(Recorded data)

⁂

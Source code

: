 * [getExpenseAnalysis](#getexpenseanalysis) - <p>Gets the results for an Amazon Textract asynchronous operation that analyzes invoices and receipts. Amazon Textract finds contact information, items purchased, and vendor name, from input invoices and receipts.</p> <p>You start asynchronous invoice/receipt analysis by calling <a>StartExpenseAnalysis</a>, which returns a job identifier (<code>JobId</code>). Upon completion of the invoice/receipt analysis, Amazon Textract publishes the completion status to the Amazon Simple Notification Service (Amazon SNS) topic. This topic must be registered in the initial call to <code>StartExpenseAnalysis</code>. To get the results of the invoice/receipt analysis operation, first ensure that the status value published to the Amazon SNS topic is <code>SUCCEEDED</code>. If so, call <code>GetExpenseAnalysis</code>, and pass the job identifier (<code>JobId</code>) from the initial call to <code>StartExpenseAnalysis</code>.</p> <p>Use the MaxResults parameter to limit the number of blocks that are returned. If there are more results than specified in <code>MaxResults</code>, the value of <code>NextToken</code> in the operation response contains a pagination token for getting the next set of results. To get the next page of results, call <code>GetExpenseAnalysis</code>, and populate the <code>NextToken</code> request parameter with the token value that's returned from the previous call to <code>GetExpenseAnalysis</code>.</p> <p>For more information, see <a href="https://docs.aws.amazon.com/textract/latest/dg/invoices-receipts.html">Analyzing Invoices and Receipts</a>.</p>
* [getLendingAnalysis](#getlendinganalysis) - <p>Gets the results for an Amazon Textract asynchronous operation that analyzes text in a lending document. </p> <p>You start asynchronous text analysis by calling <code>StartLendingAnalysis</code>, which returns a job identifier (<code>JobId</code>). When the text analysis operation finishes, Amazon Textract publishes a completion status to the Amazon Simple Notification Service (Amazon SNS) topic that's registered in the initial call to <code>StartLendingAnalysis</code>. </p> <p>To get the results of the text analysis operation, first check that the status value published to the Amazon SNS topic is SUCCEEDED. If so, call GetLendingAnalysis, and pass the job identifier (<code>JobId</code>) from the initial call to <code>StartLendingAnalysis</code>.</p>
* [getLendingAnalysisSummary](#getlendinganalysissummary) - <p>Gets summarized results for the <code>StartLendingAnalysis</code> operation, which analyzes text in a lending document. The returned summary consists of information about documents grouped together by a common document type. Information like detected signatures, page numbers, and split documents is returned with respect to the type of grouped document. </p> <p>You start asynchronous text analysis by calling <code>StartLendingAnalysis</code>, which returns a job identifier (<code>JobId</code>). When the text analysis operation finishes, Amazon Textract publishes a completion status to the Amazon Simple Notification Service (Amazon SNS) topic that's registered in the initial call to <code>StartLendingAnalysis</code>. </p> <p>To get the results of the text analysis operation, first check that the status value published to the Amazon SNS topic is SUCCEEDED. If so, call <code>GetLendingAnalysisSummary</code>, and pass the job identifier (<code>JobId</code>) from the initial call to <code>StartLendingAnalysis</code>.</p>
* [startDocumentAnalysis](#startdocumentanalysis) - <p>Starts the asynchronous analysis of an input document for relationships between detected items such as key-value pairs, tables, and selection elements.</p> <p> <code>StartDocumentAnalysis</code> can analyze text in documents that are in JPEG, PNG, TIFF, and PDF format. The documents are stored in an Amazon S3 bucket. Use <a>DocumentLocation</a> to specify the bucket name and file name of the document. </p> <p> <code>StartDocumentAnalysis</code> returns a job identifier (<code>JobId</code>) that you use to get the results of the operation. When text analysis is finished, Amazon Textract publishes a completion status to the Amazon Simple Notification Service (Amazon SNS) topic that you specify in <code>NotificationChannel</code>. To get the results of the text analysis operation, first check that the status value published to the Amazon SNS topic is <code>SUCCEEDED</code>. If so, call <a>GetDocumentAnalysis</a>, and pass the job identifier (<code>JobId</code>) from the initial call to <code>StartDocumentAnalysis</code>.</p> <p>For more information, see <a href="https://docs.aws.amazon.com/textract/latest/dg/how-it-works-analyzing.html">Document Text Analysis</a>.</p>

⁂

### Assignment
Report only how many lines above include "StartLendingAnalysis".

### Response
2